Exercise details
Reproduce word for word the lines between those holding "files, rendering the" and "randomness present was", inclusive, and nothing else from the data below.

-- -- --

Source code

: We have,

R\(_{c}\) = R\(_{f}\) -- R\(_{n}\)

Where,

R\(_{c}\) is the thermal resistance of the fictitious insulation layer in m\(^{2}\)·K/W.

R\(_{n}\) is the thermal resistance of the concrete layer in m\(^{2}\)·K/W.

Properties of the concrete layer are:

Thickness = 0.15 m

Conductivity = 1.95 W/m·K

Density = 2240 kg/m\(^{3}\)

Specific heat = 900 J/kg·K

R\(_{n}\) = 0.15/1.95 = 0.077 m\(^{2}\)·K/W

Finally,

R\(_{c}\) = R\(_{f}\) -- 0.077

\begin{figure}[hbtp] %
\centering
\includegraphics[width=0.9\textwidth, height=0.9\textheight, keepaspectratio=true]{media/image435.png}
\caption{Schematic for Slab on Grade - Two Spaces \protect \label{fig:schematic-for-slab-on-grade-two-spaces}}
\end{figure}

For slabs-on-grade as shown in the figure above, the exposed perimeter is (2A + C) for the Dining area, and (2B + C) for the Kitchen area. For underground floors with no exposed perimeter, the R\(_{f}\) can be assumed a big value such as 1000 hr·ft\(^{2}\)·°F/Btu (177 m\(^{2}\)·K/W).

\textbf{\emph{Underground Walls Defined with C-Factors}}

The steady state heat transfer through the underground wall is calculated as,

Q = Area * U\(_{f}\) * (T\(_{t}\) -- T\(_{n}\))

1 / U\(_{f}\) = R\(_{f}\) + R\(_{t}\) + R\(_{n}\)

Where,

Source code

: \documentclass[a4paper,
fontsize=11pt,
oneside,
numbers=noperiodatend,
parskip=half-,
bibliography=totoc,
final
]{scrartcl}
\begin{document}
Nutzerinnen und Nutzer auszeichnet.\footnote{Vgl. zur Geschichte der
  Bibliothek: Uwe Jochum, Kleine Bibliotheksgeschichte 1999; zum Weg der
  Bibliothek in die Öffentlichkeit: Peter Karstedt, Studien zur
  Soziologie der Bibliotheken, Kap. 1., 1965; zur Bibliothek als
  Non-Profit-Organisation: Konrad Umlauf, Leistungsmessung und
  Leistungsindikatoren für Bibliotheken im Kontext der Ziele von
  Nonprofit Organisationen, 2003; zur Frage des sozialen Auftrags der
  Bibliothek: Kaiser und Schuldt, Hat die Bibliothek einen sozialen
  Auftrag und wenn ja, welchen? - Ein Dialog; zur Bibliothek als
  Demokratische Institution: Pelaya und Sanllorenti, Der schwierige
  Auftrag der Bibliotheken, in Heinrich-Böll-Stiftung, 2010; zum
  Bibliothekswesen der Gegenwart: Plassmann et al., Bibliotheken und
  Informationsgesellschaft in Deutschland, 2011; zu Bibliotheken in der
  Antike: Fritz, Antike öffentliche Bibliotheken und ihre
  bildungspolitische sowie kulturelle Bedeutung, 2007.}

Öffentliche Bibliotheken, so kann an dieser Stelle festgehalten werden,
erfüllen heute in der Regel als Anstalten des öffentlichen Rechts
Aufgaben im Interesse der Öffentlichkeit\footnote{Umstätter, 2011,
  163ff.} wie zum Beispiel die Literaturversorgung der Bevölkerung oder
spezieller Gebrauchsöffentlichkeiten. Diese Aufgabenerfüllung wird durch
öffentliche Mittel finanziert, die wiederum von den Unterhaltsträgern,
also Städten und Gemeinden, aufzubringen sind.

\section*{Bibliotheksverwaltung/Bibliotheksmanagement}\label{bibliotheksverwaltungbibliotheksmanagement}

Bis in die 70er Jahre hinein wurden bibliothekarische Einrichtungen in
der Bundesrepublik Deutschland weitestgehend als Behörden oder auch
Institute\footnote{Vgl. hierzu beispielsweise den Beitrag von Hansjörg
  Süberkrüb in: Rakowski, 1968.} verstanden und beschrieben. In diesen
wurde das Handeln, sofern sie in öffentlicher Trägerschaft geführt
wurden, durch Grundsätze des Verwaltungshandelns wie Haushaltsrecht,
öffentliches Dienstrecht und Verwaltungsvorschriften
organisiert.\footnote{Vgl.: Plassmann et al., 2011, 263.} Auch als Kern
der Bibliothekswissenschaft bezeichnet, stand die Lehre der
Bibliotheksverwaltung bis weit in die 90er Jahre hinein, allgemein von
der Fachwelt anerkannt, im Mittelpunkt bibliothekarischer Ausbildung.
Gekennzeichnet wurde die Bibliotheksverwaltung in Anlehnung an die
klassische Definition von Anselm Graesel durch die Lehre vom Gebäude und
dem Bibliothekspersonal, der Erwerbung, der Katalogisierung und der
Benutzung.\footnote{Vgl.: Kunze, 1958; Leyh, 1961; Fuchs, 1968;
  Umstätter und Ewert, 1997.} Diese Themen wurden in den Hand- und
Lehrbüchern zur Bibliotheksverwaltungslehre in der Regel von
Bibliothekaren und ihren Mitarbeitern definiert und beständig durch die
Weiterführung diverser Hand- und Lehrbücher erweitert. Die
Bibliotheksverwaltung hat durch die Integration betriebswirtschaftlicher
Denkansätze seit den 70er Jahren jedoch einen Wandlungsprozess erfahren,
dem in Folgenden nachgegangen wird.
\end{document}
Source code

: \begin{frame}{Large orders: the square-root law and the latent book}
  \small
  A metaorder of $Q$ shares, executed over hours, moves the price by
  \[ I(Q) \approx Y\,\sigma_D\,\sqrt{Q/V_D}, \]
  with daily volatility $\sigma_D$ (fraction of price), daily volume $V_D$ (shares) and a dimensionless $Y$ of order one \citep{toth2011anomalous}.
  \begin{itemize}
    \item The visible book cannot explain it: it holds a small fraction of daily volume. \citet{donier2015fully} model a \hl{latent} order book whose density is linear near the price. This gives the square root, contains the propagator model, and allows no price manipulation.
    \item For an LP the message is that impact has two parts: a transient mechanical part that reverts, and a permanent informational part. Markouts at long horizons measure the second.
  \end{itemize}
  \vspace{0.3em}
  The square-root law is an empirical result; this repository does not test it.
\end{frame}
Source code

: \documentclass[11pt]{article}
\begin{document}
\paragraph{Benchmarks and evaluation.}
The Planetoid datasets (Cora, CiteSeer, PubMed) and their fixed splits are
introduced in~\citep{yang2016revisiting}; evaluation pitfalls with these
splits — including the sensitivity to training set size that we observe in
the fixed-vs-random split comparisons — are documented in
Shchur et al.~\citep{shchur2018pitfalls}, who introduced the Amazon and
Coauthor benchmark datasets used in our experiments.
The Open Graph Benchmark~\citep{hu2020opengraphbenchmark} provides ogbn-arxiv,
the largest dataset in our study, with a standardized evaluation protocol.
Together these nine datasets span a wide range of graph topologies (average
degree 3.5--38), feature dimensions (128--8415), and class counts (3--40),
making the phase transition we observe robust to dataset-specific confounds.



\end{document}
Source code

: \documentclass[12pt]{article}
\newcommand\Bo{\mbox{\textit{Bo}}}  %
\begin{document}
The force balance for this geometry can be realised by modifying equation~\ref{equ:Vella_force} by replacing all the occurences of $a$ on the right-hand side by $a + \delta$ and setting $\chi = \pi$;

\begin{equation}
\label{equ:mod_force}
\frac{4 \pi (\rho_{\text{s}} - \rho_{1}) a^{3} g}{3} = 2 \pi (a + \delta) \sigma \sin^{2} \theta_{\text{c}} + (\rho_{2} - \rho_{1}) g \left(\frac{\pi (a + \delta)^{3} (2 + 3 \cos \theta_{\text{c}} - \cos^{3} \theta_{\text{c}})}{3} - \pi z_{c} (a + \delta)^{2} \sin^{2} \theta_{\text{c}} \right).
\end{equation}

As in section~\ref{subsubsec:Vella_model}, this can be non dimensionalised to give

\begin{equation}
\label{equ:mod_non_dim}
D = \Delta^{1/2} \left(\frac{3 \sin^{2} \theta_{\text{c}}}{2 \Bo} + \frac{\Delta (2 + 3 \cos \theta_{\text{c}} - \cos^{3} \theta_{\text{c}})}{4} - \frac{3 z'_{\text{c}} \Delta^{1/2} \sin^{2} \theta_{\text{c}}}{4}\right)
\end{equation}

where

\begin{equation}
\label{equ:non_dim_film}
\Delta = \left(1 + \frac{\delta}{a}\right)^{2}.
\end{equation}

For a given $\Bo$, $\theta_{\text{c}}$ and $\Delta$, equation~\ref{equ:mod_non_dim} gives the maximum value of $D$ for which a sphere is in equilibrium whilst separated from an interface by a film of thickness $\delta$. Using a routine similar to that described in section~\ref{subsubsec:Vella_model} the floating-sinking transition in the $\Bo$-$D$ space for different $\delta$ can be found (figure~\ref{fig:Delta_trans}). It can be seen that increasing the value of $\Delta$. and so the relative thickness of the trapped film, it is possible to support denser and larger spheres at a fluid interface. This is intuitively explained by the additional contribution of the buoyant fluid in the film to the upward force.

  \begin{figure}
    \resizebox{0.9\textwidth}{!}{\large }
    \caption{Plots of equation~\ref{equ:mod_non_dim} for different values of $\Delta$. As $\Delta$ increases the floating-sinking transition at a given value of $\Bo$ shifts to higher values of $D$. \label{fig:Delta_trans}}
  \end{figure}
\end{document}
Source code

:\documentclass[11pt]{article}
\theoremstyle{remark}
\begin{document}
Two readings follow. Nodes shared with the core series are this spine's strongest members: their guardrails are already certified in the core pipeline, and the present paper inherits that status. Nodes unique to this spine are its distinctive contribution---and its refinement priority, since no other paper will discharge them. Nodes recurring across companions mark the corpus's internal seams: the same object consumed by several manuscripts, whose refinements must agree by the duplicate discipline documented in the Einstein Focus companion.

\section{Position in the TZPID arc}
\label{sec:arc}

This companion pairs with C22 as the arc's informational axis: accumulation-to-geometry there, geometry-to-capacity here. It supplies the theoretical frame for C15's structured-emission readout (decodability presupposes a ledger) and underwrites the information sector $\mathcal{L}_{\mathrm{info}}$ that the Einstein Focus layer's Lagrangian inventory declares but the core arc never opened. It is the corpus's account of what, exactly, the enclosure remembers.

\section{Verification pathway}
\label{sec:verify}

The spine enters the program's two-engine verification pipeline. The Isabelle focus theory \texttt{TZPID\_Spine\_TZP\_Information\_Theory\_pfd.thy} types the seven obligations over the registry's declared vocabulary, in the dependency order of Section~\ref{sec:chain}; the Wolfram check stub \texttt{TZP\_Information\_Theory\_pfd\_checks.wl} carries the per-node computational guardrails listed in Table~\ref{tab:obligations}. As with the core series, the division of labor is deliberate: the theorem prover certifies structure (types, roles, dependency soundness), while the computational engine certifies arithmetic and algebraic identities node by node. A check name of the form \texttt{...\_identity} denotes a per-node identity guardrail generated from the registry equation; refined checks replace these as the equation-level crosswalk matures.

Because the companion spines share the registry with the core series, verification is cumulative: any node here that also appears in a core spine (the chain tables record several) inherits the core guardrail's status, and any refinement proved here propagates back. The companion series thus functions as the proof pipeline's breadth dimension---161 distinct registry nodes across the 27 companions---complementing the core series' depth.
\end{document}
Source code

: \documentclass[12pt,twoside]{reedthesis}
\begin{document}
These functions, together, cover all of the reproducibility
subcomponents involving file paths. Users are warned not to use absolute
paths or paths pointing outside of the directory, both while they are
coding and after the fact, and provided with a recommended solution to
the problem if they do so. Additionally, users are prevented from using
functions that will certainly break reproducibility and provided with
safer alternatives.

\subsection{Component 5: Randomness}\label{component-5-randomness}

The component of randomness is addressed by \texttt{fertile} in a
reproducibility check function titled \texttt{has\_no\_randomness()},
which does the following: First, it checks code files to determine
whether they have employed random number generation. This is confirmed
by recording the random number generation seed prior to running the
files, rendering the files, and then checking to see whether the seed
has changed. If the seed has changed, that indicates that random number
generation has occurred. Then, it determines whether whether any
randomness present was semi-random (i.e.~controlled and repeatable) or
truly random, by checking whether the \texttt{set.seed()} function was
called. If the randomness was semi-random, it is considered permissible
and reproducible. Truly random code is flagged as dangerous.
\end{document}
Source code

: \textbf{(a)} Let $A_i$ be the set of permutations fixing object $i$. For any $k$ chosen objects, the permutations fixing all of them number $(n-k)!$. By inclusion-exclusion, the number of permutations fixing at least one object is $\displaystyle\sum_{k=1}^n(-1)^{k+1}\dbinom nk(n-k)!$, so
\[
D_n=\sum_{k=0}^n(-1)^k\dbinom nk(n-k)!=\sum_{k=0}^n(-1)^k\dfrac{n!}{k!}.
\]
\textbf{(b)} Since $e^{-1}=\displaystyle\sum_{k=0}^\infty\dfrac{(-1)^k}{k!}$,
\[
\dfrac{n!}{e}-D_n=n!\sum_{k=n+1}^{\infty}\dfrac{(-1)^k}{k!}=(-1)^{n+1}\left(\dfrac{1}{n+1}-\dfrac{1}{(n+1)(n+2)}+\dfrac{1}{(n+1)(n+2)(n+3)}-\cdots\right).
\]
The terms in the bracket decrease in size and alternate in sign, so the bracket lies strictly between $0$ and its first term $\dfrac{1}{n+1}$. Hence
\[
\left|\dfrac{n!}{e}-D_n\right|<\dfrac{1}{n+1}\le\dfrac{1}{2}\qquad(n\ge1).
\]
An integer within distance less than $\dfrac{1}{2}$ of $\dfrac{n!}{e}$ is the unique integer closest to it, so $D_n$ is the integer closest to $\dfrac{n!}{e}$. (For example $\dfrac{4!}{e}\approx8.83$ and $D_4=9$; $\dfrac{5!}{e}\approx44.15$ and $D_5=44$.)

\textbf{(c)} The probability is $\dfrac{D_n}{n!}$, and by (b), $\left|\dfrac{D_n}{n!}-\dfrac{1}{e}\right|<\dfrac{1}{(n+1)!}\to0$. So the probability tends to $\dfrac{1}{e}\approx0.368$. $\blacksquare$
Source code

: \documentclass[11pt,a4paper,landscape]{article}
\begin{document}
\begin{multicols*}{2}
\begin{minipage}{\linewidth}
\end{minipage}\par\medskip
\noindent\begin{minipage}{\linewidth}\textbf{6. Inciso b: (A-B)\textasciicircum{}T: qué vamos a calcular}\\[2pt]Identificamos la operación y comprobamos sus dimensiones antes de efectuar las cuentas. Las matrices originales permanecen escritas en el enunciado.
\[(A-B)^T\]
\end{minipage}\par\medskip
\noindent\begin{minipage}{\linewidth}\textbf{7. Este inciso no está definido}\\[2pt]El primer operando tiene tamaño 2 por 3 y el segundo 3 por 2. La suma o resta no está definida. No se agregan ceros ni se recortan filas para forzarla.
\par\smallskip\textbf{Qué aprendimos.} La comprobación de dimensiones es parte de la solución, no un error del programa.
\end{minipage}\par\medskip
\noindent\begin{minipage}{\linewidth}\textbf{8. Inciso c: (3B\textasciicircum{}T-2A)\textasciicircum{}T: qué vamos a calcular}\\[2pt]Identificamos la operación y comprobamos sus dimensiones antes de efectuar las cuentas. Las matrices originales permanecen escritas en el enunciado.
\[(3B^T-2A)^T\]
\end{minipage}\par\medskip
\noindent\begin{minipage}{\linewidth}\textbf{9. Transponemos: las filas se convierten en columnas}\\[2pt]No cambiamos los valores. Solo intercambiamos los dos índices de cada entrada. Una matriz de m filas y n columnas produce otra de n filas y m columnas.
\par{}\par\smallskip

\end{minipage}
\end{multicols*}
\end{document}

-- -- --

Reply to the task
files, rendering the files, and then checking to see whether the seed
has changed. If the seed has changed, that indicates that random number
generation has occurred. Then, it determines whether whether any
randomness present was semi-random (i.e.~controlled and repeatable) or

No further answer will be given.